Top of DATASET RECORDS

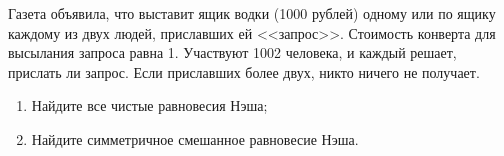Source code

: 








\begin{problem}
\begin{source}
\cite{savva:nmu}
\end{source}
Газета объявила, что выставит ящик водки (1000 рублей) одному или по ящику каждому из двух людей, приславших ей <<запрос>>. Стоимость конверта для высылания запроса равна 1. Участвуют 1002 человека, и каждый решает, прислать ли запрос. Если приславших более двух, никто ничего не получает.
\begin{enumerate}
\item Найдите все чистые равновесия Нэша;
\item  Найдите симметричное смешанное равновесие Нэша.
\end{enumerate}


\begin{sol}

\end{sol}
\end{problem}


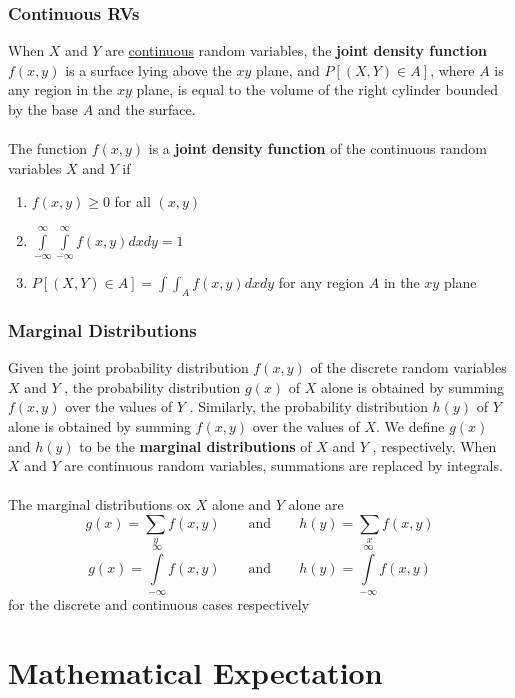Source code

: \documentclass[11pt]{article}
\begin{document}
\subsubsection{Continuous RVs}
When $X$ and $Y$ are \underline{continuous} random variables, the \textbf{joint density function} $f(x,y)$ is a surface lying above the $xy$ plane, and $P[(X,Y) \in A]$, where $A$ is any region in the $xy$ plane, is equal to the volume of the right cylinder bounded by the base $A$ and the surface.
\\ \\ 
The function $f(x,y)$ is a \textbf{joint density function} of the continuous random variables $X$ and $Y$ if 
\begin{enumerate}
\item $f(x,y) \geq 0$ for all $(x,y)$
\item $\int \limits_{-\infty}^{\infty} \int \limits_{-\infty}^{\infty} f(x,y) dx dy = 1$
\item $P[(X, Y) \in A] = \int \int _A f(x,y) dx dy$ for any region $A$ in the $xy$ plane
\end{enumerate}

\pagebreak
\subsubsection{Marginal Distributions}
Given the joint probability distribution $f (x, y)$ of the discrete random variables $X$ and $Y$ , the probability distribution $g(x)$ of $X$ alone is obtained by summing $f (x, y)$ over the values of $Y$ . Similarly, the probability distribution $h(y)$ of $Y$ alone is obtained by summing $f(x,y)$ over the values of $X$. We define $g(x)$ and $h(y)$ to be the \textbf{marginal distributions} of $X$ and $Y$ , respectively. When $X$ and $Y$ are continuous random variables, summations are replaced by integrals. 
\\ \\
The marginal distributions ox $X$ alone and $Y$ alone are
$$ g(x) = \sum \limits _y f(x,y) \quad \quad \text{and} \quad \quad  h(y) = \sum \limits _x f(x,y)$$
$$ g(x) = \int \limits_{-\infty}^{\infty} f(x,y) \quad \quad \text{and} \quad \quad  h(y) = \int \limits_{-\infty}^{\infty} f(x,y)$$
for the discrete and continuous cases respectively

\section{Mathematical Expectation}
\end{document}
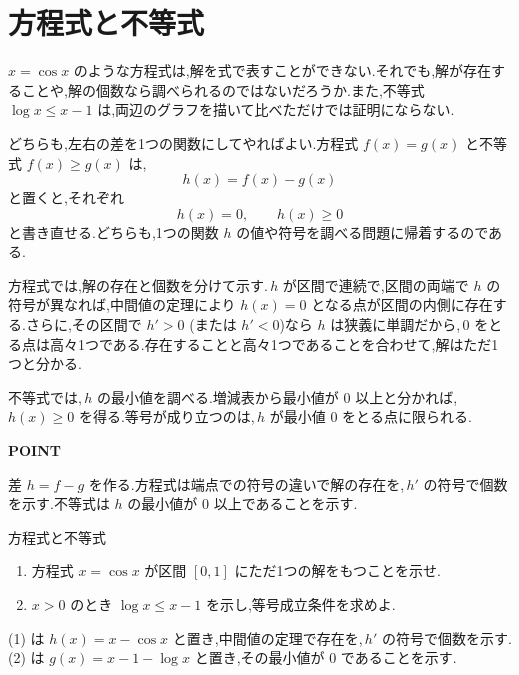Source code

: \section{方程式と不等式}\label{節:微分方程式不等式}
$x=\cos x$ のような方程式は,解を式で表すことができない.それでも,解が存在することや,解の個数なら調べられるのではないだろうか.また,不等式 $\log x\le x-1$ は,両辺のグラフを描いて比べただけでは証明にならない.

どちらも,左右の差を1つの関数にしてやればよい.方程式 $f(x)=g(x)$ と不等式 $f(x)\ge g(x)$ は,
\[
 h(x)=f(x)-g(x)
\]
と置くと,それぞれ
\[
 h(x)=0,\qquad h(x)\ge0
\]
と書き直せる.どちらも,1つの関数 $h$ の値や符号を調べる問題に帰着するのである.

方程式では,解の存在と個数を分けて示す.\,$h$ が区間で連続で,区間の両端で $h$ の符号が異なれば,中間値の定理により $h(x)=0$ となる点が区間の内側に存在する.さらに,その区間で $h'>0$ (または $h'<0$)なら $h$ は狭義に単調だから,\,$0$ をとる点は高々1つである.存在することと高々1つであることを合わせて,解はただ1つと分かる.

不等式では,\,$h$ の最小値を調べる.増減表から最小値が $0$ 以上と分かれば,\,$h(x)\ge0$ を得る.等号が成り立つのは,\,$h$ が最小値 $0$ をとる点に限られる.

\begin{bookpoint}
\textbf{POINT}\par
差 $h=f-g$ を作る.方程式は端点での符号の違いで解の存在を,\,$h'$ の符号で個数を示す.不等式は $h$ の最小値が $0$ 以上であることを示す.
\end{bookpoint}

\begin{example}{方程式と不等式}
\begin{enumerate}[label=(\arabic*),leftmargin=*]
 \item 方程式 $x=\cos x$ が区間 $[0,1]$ にただ1つの解をもつことを示せ.
 \item $x>0$ のとき $\log x\le x-1$ を示し,等号成立条件を求めよ.
\end{enumerate}
\end{example}
(1) は $h(x)=x-\cos x$ と置き,中間値の定理で存在を,\,$h'$ の符号で個数を示す.(2) は $g(x)=x-1-\log x$ と置き,その最小値が $0$ であることを示す.


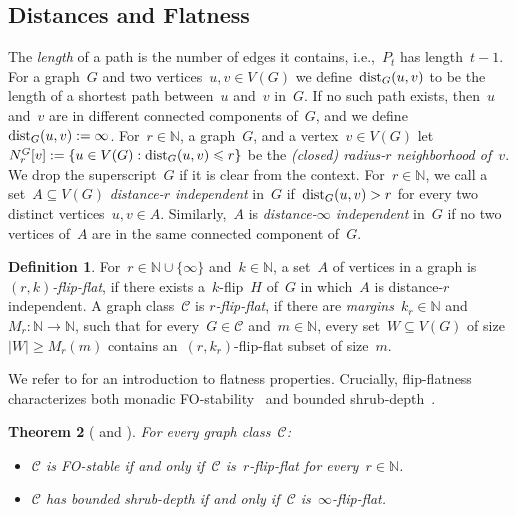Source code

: \documentclass[11pt]{article}      \usepackage[margin=1in]{geometry}  \usepackage{microtype}
\newtheorem{theorem}{Theorem}[section]
\theoremstyle{definition}
\newtheorem{definition}[theorem]{Definition}
\newcommand{\N}[0]{\mathrm{\mathbb{N}}}
\newcommand{\dist}{\textnormal{dist}}
\newcommand{\CC}{\mathcal{C}}
\renewcommand{\le}{\leqslant}
\renewcommand{\leq}{\le}
\renewcommand{\ge}{\geqslant}
\renewcommand{\geq}{\ge}
\begin{document}
\subsection{Distances and Flatness}
The \emph{length} of a path is the number of edges it contains, i.e.,~$P_t$ has length~$t-1$.
For a graph~$G$ and two vertices~$u,v \in V(G)$ we define~$\dist_G(u,v)$ to be the length of a shortest path between~$u$ and~$v$ in~$G$.
If no such path exists, then~$u$ and~$v$ are in different connected components of~$G$, and we define~$\dist_G(u,v) := \infty$.
For~$r\in\N$, a graph~$G$, and a vertex~$v \in V(G)$ let~$N_r^G[v] := \{u \in V(G) : \dist_G(u,v) \leq r\}$ be the \emph{(closed) radius-$r$ neighborhood of~$v$}.
We drop the superscript~$G$ if it is clear from the context.
For~$r\in\N$, we call a set~$A \subseteq V(G)$ \emph{distance-$r$ independent}  in~$G$ if~$\dist_G(u,v) > r$ for every two distinct vertices~$u,v \in A$.
Similarly,~$A$ is \emph{distance-$\infty$ independent} in~$G$ if no two vertices of~$A$ are in the same connected component of~$G$.
\begin{definition}
    For~$r\in \N \cup \{\infty\}$ and~$k\in\N$, a set~$A$ of vertices in a graph is \emph{$(r,k)$-flip-flat}, if there exists a~$k$-flip~$H$ of~$G$ in which~$A$ is distance-$r$ independent.
    A graph class~$\CC$ is 
    \emph{$r$-flip-flat},
        if there are \emph{margins}~$k_r\in\N$ and~$M_r:\N\to\N$, such that for every~$G\in\CC$ and~$m\in\N$, every set~$W \subseteq V(G)$ of size~$|W|\geq M_r(m)$ contains an~$(r,k_r)$-flip-flat subset of size~$m$.
\end{definition}

We refer to \cite{maehlmann-thesis} for an introduction to flatness properties.
Crucially, flip-flatness characterizes both monadic FO-stability~\cite{dreier2022indiscernibles} and bounded shrub-depth~\cite{dreier2024flipbreakability}.

\begin{theorem}[{\cite{dreier2022indiscernibles} and \cite{dreier2024flipbreakability}}]\label{thm:flip-flat}
    For every graph class~$\CC$:
    \begin{itemize}
        \item $\CC$ is FO-stable if and only if~$\CC$ is~$r$-flip-flat for every~$r\in\N$.
        \item $\CC$ has bounded shrub-depth if and only if~$\CC$ is~$\infty$-flip-flat.
    \end{itemize}
\end{theorem}
\end{document}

Bottom of DATASET RECORDS

→ **WORK ITEM**: Reproduce the data above exactly, but only from the line containing "смешанное равновесие Нэша." through the line containing "h(y) = \sum \limits _x f(x,y)$$"; skip the pictures.

→ **OUTPUT FOR THIS TASK**:
\item  Найдите симметричное смешанное равновесие Нэша.
\end{enumerate}


\begin{sol}

\end{sol}
\end{problem}


Source code

: \documentclass[11pt]{article}
\begin{document}
\subsubsection{Continuous RVs}
When $X$ and $Y$ are \underline{continuous} random variables, the \textbf{joint density function} $f(x,y)$ is a surface lying above the $xy$ plane, and $P[(X,Y) \in A]$, where $A$ is any region in the $xy$ plane, is equal to the volume of the right cylinder bounded by the base $A$ and the surface.
\\ \\ 
The function $f(x,y)$ is a \textbf{joint density function} of the continuous random variables $X$ and $Y$ if 
\begin{enumerate}
\item $f(x,y) \geq 0$ for all $(x,y)$
\item $\int \limits_{-\infty}^{\infty} \int \limits_{-\infty}^{\infty} f(x,y) dx dy = 1$
\item $P[(X, Y) \in A] = \int \int _A f(x,y) dx dy$ for any region $A$ in the $xy$ plane
\end{enumerate}

\pagebreak
\subsubsection{Marginal Distributions}
Given the joint probability distribution $f (x, y)$ of the discrete random variables $X$ and $Y$ , the probability distribution $g(x)$ of $X$ alone is obtained by summing $f (x, y)$ over the values of $Y$ . Similarly, the probability distribution $h(y)$ of $Y$ alone is obtained by summing $f(x,y)$ over the values of $X$. We define $g(x)$ and $h(y)$ to be the \textbf{marginal distributions} of $X$ and $Y$ , respectively. When $X$ and $Y$ are continuous random variables, summations are replaced by integrals. 
\\ \\
The marginal distributions ox $X$ alone and $Y$ alone are
$$ g(x) = \sum \limits _y f(x,y) \quad \quad \text{and} \quad \quad  h(y) = \sum \limits _x f(x,y)$$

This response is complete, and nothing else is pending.